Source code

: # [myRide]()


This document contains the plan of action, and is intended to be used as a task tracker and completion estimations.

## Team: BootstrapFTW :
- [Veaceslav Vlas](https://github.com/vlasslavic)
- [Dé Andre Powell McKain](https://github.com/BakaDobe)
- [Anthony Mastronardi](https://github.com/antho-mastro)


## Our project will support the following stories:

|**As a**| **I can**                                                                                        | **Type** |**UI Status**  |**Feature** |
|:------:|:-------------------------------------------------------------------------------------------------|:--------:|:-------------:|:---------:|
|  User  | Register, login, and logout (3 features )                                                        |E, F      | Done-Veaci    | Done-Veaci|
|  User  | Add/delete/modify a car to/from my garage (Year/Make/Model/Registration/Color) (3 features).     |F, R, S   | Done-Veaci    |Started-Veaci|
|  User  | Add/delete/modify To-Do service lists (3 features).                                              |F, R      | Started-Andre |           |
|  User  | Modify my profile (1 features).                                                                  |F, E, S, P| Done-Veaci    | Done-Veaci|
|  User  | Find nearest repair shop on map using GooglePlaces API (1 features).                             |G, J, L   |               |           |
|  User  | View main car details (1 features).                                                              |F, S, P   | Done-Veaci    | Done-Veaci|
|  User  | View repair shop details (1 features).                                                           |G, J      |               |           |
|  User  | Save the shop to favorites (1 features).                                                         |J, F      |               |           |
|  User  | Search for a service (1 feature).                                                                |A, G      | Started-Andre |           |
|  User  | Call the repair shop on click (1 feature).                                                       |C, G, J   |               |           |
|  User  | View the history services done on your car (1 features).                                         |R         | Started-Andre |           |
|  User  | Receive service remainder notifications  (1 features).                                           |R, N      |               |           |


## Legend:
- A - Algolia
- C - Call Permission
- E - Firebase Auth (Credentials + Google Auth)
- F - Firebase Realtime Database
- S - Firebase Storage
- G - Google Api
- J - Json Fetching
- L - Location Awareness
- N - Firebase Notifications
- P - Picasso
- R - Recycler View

#####

__Problem to work on__: Return exactly the lines from the line bearing "- F - Firebase Realtime Database" to the end of the records, inclusive of both; include no other lines.

__Reply to the task__:
- F - Firebase Realtime Database
- S - Firebase Storage
- G - Google Api
- J - Json Fetching
- L - Location Awareness
- N - Firebase Notifications
- P - Picasso
- R - Recycler View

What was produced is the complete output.